ABOUT THIS EXERCISE - From the first line of the entries below, reproduce everything exactly through the line with "- [X] App-Oberfläche", and nothing more.
[MATERIAL FOR THIS TASK Boundary: Start]
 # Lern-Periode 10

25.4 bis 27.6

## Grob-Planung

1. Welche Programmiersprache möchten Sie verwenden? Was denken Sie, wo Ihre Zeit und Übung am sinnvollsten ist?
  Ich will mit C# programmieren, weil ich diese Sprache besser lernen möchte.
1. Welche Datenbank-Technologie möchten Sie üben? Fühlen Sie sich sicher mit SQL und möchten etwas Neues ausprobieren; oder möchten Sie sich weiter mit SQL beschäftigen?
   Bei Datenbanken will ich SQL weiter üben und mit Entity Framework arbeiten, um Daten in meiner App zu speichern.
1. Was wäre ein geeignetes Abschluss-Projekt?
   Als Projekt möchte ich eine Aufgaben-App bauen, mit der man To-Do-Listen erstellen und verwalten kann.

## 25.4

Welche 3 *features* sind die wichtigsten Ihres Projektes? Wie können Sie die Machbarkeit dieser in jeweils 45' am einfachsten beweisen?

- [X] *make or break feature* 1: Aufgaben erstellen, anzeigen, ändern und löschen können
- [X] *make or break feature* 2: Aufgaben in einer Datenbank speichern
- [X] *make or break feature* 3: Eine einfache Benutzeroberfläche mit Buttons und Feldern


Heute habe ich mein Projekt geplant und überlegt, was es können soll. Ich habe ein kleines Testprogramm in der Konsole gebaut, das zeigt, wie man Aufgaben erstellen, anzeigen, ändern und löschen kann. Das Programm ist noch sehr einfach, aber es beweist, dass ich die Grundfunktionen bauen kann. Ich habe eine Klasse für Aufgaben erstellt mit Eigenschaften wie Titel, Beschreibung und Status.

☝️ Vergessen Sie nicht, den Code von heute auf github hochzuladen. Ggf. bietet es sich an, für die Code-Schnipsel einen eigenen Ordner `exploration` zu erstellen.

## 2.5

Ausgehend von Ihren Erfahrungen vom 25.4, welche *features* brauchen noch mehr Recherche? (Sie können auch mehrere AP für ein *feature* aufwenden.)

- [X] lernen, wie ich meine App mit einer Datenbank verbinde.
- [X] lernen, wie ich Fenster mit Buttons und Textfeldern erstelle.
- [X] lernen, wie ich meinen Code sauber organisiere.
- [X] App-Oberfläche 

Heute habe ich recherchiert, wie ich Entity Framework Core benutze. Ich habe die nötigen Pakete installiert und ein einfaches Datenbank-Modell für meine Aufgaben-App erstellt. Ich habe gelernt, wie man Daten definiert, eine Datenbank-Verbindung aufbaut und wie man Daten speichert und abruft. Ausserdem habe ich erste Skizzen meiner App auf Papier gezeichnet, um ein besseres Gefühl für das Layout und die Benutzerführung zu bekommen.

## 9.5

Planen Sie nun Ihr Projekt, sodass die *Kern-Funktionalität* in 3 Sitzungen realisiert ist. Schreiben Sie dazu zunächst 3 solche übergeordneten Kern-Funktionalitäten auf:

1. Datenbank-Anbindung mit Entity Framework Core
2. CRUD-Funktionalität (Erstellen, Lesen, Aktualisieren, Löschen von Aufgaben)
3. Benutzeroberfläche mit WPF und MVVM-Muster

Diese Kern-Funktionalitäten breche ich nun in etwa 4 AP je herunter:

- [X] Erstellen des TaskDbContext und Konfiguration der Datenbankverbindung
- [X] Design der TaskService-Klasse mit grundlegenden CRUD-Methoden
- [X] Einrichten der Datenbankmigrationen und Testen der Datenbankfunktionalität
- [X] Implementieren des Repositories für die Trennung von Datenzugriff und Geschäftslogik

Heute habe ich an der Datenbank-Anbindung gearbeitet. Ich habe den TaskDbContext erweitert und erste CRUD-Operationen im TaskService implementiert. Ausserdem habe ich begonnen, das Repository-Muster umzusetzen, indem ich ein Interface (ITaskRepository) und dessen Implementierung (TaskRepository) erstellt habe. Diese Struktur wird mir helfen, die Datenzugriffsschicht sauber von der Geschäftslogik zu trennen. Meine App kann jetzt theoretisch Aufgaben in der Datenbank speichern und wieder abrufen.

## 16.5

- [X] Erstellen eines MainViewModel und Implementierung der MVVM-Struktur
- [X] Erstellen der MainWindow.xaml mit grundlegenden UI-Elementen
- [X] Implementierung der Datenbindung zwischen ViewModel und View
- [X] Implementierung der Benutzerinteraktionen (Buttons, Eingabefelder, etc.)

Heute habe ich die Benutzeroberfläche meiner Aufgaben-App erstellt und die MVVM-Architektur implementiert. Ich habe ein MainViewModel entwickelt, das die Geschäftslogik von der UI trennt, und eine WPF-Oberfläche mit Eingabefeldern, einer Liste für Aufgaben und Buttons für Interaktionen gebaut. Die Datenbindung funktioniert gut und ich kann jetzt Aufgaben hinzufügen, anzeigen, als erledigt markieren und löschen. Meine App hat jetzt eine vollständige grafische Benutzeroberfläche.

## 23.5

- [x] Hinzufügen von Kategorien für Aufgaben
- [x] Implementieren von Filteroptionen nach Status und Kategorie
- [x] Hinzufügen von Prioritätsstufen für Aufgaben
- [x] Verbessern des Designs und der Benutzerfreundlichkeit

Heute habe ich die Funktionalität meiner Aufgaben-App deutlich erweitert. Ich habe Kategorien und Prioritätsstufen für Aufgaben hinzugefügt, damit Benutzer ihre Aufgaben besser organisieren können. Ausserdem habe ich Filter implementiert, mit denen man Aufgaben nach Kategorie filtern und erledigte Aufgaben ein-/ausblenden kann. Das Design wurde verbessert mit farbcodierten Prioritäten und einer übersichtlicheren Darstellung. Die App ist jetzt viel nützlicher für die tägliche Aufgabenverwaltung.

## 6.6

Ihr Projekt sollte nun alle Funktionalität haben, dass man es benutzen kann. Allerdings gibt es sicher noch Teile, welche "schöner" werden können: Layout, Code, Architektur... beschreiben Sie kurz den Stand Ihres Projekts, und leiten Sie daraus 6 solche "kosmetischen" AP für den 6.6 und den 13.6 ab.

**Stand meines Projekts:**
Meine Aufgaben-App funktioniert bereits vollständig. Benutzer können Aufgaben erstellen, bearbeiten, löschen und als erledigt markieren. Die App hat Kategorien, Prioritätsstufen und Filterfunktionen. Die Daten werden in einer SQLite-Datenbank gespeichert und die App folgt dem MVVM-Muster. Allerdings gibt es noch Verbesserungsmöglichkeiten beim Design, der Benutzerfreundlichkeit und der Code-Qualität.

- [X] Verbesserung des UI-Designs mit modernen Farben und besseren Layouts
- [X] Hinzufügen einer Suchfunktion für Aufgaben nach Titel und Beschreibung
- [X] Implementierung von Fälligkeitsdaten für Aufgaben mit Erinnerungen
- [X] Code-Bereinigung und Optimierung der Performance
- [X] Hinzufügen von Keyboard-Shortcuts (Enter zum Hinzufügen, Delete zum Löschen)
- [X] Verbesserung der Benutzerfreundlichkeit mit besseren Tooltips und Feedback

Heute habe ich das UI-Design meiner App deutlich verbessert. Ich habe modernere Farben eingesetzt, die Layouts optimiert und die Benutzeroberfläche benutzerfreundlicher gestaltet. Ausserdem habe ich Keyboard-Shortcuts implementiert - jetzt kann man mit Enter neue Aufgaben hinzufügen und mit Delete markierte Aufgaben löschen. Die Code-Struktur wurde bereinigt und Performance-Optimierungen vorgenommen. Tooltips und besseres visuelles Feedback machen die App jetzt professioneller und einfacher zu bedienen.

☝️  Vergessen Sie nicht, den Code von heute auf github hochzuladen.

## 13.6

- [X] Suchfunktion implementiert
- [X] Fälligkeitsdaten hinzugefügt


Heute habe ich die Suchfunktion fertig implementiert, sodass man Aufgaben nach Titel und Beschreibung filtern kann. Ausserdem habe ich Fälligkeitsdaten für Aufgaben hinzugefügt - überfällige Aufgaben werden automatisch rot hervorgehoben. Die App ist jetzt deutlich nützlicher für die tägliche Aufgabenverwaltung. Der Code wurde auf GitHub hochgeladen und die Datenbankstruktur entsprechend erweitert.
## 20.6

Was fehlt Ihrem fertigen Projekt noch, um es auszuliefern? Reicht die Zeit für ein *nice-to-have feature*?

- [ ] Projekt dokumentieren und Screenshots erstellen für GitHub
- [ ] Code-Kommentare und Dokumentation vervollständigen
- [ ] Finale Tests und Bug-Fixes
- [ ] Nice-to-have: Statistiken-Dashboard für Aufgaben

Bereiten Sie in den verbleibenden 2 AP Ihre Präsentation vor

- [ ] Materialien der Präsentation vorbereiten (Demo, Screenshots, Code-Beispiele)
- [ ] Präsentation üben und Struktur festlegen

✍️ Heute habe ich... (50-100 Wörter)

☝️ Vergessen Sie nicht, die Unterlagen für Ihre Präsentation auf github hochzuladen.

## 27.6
[MATERIAL FOR THIS TASK Boundary: End]
ANSWER AREA -
 # Lern-Periode 10

25.4 bis 27.6

## Grob-Planung

1. Welche Programmiersprache möchten Sie verwenden? Was denken Sie, wo Ihre Zeit und Übung am sinnvollsten ist?
  Ich will mit C# programmieren, weil ich diese Sprache besser lernen möchte.
1. Welche Datenbank-Technologie möchten Sie üben? Fühlen Sie sich sicher mit SQL und möchten etwas Neues ausprobieren; oder möchten Sie sich weiter mit SQL beschäftigen?
   Bei Datenbanken will ich SQL weiter üben und mit Entity Framework arbeiten, um Daten in meiner App zu speichern.
1. Was wäre ein geeignetes Abschluss-Projekt?
   Als Projekt möchte ich eine Aufgaben-App bauen, mit der man To-Do-Listen erstellen und verwalten kann.

## 25.4

Welche 3 *features* sind die wichtigsten Ihres Projektes? Wie können Sie die Machbarkeit dieser in jeweils 45' am einfachsten beweisen?

- [X] *make or break feature* 1: Aufgaben erstellen, anzeigen, ändern und löschen können
- [X] *make or break feature* 2: Aufgaben in einer Datenbank speichern
- [X] *make or break feature* 3: Eine einfache Benutzeroberfläche mit Buttons und Feldern


Heute habe ich mein Projekt geplant und überlegt, was es können soll. Ich habe ein kleines Testprogramm in der Konsole gebaut, das zeigt, wie man Aufgaben erstellen, anzeigen, ändern und löschen kann. Das Programm ist noch sehr einfach, aber es beweist, dass ich die Grundfunktionen bauen kann. Ich habe eine Klasse für Aufgaben erstellt mit Eigenschaften wie Titel, Beschreibung und Status.

☝️ Vergessen Sie nicht, den Code von heute auf github hochzuladen. Ggf. bietet es sich an, für die Code-Schnipsel einen eigenen Ordner `exploration` zu erstellen.

## 2.5

Ausgehend von Ihren Erfahrungen vom 25.4, welche *features* brauchen noch mehr Recherche? (Sie können auch mehrere AP für ein *feature* aufwenden.)

- [X] lernen, wie ich meine App mit einer Datenbank verbinde.
- [X] lernen, wie ich Fenster mit Buttons und Textfeldern erstelle.
- [X] lernen, wie ich meinen Code sauber organisiere.
- [X] App-Oberfläche 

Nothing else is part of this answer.